FACT CHECK: Was Kamala Harris Arrested In Singapore?

Ryan King | Contributor

A post shared on Facebook claims that Vice President Kamala Harris was arrested in Singapore and that a new vice president has been announced.

Verdict: False

While Harris did recently travel to Singapore, she was not arrested during her trip. She has not been replaced as vice president.

Fact Check:

Harris traveled to Singapore on Aug. 22 to meet with leaders there, Reuters reported. The title of a video posted to Facebook claims she was arrested during the trip, saying, “Kamala Was Arrested in Singapore, New Vice President Is Announced.”

The claim doesn’t hold up under scrutiny, as Harris was, according to an Associated Press photo, seen boarding her plane to leave Singapore Aug. 24. Her verified social media accounts also remained active throughout and after her brief stay. Check Your Fact found no credible news reports about Harris being arrested or detained during her visit to the country.

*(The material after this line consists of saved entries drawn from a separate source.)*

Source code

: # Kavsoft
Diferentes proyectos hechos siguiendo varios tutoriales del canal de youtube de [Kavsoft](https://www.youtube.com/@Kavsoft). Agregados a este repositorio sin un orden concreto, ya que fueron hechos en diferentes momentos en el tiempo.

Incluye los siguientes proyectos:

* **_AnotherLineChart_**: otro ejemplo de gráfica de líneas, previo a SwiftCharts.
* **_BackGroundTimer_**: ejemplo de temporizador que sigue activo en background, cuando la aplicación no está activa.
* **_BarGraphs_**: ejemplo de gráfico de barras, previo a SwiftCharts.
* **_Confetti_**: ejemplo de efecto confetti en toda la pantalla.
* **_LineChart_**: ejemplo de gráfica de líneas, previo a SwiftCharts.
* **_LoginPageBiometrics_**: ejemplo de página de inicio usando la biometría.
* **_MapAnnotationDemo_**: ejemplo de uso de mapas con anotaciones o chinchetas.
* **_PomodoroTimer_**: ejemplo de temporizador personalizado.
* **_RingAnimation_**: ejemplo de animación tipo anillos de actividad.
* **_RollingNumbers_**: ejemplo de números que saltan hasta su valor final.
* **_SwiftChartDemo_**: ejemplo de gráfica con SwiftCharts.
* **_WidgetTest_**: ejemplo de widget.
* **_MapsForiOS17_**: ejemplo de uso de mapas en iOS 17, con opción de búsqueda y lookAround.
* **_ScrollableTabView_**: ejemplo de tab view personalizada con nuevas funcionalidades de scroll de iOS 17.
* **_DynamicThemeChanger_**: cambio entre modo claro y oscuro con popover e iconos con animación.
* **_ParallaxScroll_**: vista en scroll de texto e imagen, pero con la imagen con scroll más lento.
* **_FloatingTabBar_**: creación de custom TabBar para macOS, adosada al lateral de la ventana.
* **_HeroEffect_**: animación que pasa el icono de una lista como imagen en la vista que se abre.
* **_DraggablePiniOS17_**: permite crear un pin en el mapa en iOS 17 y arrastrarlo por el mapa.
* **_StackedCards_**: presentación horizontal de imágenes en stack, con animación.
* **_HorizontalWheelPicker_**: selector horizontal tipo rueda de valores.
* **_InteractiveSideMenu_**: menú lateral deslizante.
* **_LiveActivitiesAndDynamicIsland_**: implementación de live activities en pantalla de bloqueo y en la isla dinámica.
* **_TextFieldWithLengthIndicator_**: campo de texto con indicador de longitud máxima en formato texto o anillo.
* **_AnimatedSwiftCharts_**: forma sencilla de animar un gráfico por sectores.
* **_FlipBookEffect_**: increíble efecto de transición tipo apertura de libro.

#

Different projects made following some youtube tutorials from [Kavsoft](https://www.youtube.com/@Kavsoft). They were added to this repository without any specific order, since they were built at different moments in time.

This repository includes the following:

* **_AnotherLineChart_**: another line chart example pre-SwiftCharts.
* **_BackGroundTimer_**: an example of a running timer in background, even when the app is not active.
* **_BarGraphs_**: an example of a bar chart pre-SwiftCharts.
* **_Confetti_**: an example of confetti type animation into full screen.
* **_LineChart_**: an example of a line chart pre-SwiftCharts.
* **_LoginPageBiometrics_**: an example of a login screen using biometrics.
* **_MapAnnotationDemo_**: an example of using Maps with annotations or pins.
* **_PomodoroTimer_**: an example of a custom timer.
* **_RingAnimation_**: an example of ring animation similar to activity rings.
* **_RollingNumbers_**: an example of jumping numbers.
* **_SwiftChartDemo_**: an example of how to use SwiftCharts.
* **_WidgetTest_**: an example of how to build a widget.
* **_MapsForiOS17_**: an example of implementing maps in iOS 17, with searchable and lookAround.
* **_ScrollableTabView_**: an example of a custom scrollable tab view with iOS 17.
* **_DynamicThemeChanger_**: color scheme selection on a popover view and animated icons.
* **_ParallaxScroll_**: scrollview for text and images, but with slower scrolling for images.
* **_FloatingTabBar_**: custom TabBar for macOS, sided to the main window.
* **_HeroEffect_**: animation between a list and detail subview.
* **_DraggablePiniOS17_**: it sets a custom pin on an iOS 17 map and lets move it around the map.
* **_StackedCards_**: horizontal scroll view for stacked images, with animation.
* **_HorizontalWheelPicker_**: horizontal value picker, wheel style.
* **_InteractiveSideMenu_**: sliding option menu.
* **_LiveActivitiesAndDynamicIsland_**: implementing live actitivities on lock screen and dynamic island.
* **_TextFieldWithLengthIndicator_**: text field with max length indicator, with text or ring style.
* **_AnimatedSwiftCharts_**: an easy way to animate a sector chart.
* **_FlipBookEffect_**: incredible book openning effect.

The claim that Harris has been replaced by a new vice president is likewise inaccurate. Harris gave a speech in Shanksville, Pennsylvania on Sept. 11, the day after the video was shared on Facebook, to honor the victims of the Sept. 11, 2001 terrorist attacks, according to Axios. Numerous news outlets, including Axios, NPR and ABC News, reported on the speech and identified Harris as the vice president. Harris remains listed as the vice president on the White House’s website.

Prior to her appearance in Shanksville, Harris also made a speech in support of Democratic California Gov. Gavin Newsom on Sept. 8, according to Politico. Footage of that speech can be found on CBS News‘ YouTube channel. (RELATED: No, This Photo Does Not Show Kamala Harris With Jeffrey Epstein)

Check Your Fact reviewed the video included in the Facebook post and found it offered no evidence to corroborate the title’s claim. The narrator of the video only briefly mentions the claim, instead focusing on topics such as rising inflation, the Taliban leadership and some conspiracy theories.

At one point, the narrator attempts to baselessly suggest Supreme Court Chief Justice John Roberts has been removed from the court due to “charges against him.” Roberts, however, authored an opinion for the court on Sept. 1 and is still listed on the court’s website as the chief justice. In July, Check Your Fact debunked a similar claim that alleged Roberts had been arrested and charged for child trafficking.

The narrator also asserted former President Donald Trump was reinstated in August, a false rumor that has been debunked by other fact-checking outlets.